Police pioneers break barriers for blacks

February 14, 1993|By Alisa Samuels | Alisa Samuels,Staff Writer

When 18-year-old Herman Charity joined the Howard County Police Department on July 8, 1968, he fulfilled a childhood dream and a desire to serve the community.

What he didn't expect was to become a pioneer.

He didn't know he was becoming the first black person to join the department as a community service officer that day. In time, the Jessup native also would become the department's first black corporal, first black sergeant, first black detective, first black vice and narcotics officer, first black internal affairs officer, and in 1971, the first black named "Officer of the Year."

At first, some officers made racist comments and jokes, and others said blacks weren't welcome, he recalled. Some thought blacks shouldn't ride in a police car. Sometimes people in the community called him names.

"I considered leaving early on," said the Morgan State University graduate, who majored in psychology. But one of two white officers who acted as big brothers persuaded him to stay. "He told me not to leave or I would make it harder on other blacks.

"I weathered the storm," he said.

Nearly 25 years later, Sergeant Charity, 43, a patrol squad supervisor on the 263-member police force, is among 34 blacks in the department, and is one of four in high-ranking posts.

Gaining respect wasn't easy. He was the only black for three years.

"The biggest problem was proving that blacks could do the job," he said.

Being the first, he inspired others. "When blacks in the community saw a black in the Police Department, they decided to apply," Sergeant Charity said.

In the mid-1970s, when there was about a handful of black officers, someone distributed Ku Klux Klan literature in the briefing room. Upset, Sergeant Charity filed a complaint with his supervisor.

That kind of racism, and discrimination in hiring and promotions, prompted him and six other blacks to form the Howard County Association of Minority Officers in 1978 to address their concerns. He served three times as the group's president.

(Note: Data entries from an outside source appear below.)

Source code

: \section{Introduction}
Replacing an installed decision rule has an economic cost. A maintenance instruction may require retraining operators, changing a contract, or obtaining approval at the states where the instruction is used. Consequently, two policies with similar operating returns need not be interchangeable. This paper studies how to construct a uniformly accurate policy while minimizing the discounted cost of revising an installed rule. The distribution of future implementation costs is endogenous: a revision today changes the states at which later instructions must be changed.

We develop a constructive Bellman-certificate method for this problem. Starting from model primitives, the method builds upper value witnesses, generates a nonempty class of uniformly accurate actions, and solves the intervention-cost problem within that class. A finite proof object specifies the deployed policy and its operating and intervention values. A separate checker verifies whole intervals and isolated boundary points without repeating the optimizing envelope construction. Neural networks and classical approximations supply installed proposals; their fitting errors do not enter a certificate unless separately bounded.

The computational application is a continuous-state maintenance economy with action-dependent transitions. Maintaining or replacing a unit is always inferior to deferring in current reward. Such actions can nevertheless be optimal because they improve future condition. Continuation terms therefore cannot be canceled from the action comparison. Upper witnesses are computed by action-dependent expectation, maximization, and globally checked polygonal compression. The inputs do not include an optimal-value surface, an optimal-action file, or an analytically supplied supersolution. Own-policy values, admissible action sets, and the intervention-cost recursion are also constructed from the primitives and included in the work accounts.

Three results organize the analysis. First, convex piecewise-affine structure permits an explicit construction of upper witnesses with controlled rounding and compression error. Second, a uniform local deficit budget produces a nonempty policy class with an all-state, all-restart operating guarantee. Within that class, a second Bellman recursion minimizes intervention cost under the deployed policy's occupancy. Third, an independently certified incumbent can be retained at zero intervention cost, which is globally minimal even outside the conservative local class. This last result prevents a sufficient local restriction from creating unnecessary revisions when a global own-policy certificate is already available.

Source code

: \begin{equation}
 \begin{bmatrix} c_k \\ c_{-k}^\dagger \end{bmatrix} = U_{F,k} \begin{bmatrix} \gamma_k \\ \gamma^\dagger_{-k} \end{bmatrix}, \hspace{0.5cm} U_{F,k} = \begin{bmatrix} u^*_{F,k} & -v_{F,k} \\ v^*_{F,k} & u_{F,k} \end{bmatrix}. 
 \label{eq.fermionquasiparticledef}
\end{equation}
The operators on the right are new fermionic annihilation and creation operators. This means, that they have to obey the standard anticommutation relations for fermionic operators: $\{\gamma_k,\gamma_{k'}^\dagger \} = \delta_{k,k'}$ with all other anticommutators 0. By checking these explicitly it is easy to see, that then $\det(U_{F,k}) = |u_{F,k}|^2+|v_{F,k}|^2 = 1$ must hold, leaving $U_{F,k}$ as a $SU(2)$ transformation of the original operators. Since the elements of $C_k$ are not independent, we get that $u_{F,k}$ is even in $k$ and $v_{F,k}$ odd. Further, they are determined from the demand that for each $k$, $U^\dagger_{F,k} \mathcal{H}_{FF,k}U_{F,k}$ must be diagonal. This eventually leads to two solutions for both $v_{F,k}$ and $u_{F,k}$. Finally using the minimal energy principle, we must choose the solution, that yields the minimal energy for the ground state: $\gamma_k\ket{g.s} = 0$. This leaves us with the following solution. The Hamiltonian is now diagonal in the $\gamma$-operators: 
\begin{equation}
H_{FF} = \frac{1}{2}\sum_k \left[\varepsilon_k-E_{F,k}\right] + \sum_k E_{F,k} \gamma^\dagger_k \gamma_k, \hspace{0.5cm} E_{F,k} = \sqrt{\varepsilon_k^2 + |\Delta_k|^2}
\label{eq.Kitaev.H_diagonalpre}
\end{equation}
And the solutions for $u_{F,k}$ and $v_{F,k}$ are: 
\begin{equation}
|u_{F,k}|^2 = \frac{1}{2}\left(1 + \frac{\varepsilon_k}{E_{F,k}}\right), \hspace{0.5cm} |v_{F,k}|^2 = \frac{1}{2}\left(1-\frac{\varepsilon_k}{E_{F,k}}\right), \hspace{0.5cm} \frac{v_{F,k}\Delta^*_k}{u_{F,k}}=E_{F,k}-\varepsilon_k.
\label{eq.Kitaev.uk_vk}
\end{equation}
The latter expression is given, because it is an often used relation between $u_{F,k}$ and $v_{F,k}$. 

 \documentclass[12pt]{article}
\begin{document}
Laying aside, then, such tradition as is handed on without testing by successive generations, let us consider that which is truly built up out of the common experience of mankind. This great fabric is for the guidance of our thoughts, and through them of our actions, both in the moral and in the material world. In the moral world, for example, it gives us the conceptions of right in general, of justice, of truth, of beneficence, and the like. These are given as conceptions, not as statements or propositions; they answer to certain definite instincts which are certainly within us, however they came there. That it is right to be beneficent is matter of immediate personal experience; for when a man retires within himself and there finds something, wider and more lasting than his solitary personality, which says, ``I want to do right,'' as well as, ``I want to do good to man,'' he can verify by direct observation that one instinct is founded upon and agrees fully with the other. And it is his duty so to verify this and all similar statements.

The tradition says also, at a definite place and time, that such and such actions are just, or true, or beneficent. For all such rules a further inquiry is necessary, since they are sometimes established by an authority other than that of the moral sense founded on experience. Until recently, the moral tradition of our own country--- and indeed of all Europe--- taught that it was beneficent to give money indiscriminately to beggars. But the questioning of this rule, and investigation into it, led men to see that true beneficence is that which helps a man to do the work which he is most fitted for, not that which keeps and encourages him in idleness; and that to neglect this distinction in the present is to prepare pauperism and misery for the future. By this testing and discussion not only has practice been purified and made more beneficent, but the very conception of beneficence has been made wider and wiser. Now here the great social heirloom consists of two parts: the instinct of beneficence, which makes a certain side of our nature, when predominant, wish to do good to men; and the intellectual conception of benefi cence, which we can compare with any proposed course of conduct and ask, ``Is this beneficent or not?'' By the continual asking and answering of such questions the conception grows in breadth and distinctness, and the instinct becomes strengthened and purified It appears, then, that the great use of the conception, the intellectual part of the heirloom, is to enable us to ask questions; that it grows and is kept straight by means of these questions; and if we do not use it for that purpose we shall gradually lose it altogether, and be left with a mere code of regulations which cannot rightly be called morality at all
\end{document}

Pressure to change the department's status quo also came from the outside when the Rev. John Wright, president of the local NAACP, wrote a letter in 1984 charging then-Chief Paul H. Rappaport with racism and discrimination. He cited the low numbers of minority officers as proof.

"The outlook was very dim for the advancement of blacks" back then, Mr. Wright said recently.

His public attacks prompted the county's Human Rights Commission to conduct a study on the department's personnel practices.

Despite an affirmative action program the department established in 1974, the study found evidence of bias against minorities.

After the complaints by Mr. Wright and the Human Rights Commission, change began to occur, and the department began aggressively recruiting minorities.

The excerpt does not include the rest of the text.